Exercise instructions:
An exact transcription of all the data is required; the pictures are to be left out.
Dataset excerpts section start
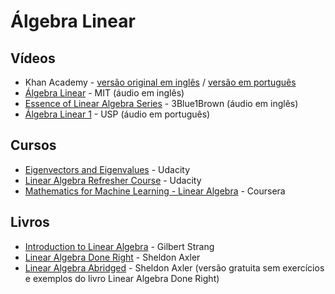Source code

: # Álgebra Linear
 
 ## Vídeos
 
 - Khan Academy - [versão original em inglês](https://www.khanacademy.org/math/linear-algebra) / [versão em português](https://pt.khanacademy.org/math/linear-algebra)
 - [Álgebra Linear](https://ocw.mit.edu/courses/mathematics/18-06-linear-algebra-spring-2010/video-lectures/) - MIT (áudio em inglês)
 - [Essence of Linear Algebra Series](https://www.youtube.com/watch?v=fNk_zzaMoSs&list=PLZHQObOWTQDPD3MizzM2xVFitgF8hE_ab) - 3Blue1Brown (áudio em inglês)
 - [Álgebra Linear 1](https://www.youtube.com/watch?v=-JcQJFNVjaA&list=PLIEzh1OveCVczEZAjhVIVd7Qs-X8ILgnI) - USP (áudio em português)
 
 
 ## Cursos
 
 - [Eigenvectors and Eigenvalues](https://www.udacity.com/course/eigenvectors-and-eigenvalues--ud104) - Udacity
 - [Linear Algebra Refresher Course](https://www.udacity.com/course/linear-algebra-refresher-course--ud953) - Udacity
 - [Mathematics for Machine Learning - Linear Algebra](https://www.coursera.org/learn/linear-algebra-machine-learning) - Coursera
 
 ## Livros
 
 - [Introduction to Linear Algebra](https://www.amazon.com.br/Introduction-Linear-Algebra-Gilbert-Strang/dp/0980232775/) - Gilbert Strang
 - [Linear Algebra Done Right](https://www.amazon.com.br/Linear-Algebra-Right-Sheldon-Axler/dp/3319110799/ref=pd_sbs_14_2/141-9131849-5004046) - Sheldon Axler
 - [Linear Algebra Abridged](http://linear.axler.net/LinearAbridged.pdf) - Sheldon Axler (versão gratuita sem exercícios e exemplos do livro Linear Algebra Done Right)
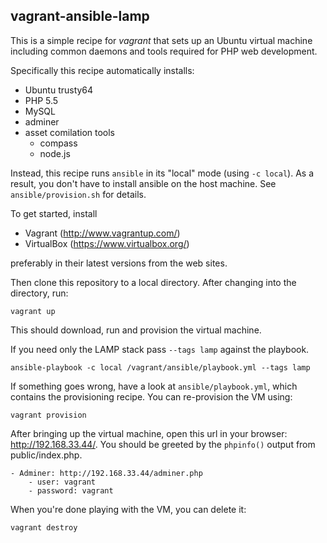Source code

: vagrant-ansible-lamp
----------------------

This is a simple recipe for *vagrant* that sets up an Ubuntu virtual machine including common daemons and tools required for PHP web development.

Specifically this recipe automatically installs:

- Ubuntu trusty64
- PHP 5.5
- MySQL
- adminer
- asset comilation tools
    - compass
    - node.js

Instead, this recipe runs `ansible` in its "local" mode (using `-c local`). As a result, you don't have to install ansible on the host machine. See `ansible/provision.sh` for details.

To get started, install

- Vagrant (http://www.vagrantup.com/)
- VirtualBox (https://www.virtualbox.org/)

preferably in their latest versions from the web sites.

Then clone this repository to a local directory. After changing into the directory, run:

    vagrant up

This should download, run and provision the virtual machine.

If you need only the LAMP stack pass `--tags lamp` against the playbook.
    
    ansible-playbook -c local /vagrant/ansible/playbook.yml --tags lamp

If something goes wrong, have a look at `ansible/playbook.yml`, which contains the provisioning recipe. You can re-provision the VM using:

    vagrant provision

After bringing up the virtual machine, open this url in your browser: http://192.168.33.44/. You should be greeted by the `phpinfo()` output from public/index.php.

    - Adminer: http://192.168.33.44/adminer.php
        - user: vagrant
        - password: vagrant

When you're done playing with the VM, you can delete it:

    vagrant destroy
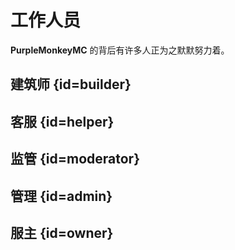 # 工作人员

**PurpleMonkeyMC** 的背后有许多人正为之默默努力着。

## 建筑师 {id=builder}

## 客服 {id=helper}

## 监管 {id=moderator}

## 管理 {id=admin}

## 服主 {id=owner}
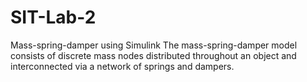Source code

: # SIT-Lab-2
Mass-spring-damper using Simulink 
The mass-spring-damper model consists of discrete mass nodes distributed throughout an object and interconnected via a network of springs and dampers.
Dataset excerpts section end
Response area:
Source code

: # Álgebra Linear
 
 ## Vídeos
 
 - Khan Academy - [versão original em inglês](https://www.khanacademy.org/math/linear-algebra) / [versão em português](https://pt.khanacademy.org/math/linear-algebra)
 - [Álgebra Linear](https://ocw.mit.edu/courses/mathematics/18-06-linear-algebra-spring-2010/video-lectures/) - MIT (áudio em inglês)
 - [Essence of Linear Algebra Series](https://www.youtube.com/watch?v=fNk_zzaMoSs&list=PLZHQObOWTQDPD3MizzM2xVFitgF8hE_ab) - 3Blue1Brown (áudio em inglês)
 - [Álgebra Linear 1](https://www.youtube.com/watch?v=-JcQJFNVjaA&list=PLIEzh1OveCVczEZAjhVIVd7Qs-X8ILgnI) - USP (áudio em português)
 
 
 ## Cursos
 
 - [Eigenvectors and Eigenvalues](https://www.udacity.com/course/eigenvectors-and-eigenvalues--ud104) - Udacity
 - [Linear Algebra Refresher Course](https://www.udacity.com/course/linear-algebra-refresher-course--ud953) - Udacity
 - [Mathematics for Machine Learning - Linear Algebra](https://www.coursera.org/learn/linear-algebra-machine-learning) - Coursera
 
 ## Livros
 
 - [Introduction to Linear Algebra](https://www.amazon.com.br/Introduction-Linear-Algebra-Gilbert-Strang/dp/0980232775/) - Gilbert Strang
 - [Linear Algebra Done Right](https://www.amazon.com.br/Linear-Algebra-Right-Sheldon-Axler/dp/3319110799/ref=pd_sbs_14_2/141-9131849-5004046) - Sheldon Axler
 - [Linear Algebra Abridged](http://linear.axler.net/LinearAbridged.pdf) - Sheldon Axler (versão gratuita sem exercícios e exemplos do livro Linear Algebra Done Right)
Source code

: vagrant-ansible-lamp
----------------------

This is a simple recipe for *vagrant* that sets up an Ubuntu virtual machine including common daemons and tools required for PHP web development.

Specifically this recipe automatically installs:

- Ubuntu trusty64
- PHP 5.5
- MySQL
- adminer
- asset comilation tools
    - compass
    - node.js

Instead, this recipe runs `ansible` in its "local" mode (using `-c local`). As a result, you don't have to install ansible on the host machine. See `ansible/provision.sh` for details.

To get started, install

- Vagrant (http://www.vagrantup.com/)
- VirtualBox (https://www.virtualbox.org/)

preferably in their latest versions from the web sites.

Then clone this repository to a local directory. After changing into the directory, run:

    vagrant up

This should download, run and provision the virtual machine.

If you need only the LAMP stack pass `--tags lamp` against the playbook.
    
    ansible-playbook -c local /vagrant/ansible/playbook.yml --tags lamp

If something goes wrong, have a look at `ansible/playbook.yml`, which contains the provisioning recipe. You can re-provision the VM using:

    vagrant provision

After bringing up the virtual machine, open this url in your browser: http://192.168.33.44/. You should be greeted by the `phpinfo()` output from public/index.php.

    - Adminer: http://192.168.33.44/adminer.php
        - user: vagrant
        - password: vagrant

When you're done playing with the VM, you can delete it:

    vagrant destroy
 # 工作人员

**PurpleMonkeyMC** 的背后有许多人正为之默默努力着。

## 建筑师 {id=builder}

## 客服 {id=helper}

## 监管 {id=moderator}

## 管理 {id=admin}

## 服主 {id=owner}
Source code

: # SIT-Lab-2
Mass-spring-damper using Simulink 
The mass-spring-damper model consists of discrete mass nodes distributed throughout an object and interconnected via a network of springs and dampers.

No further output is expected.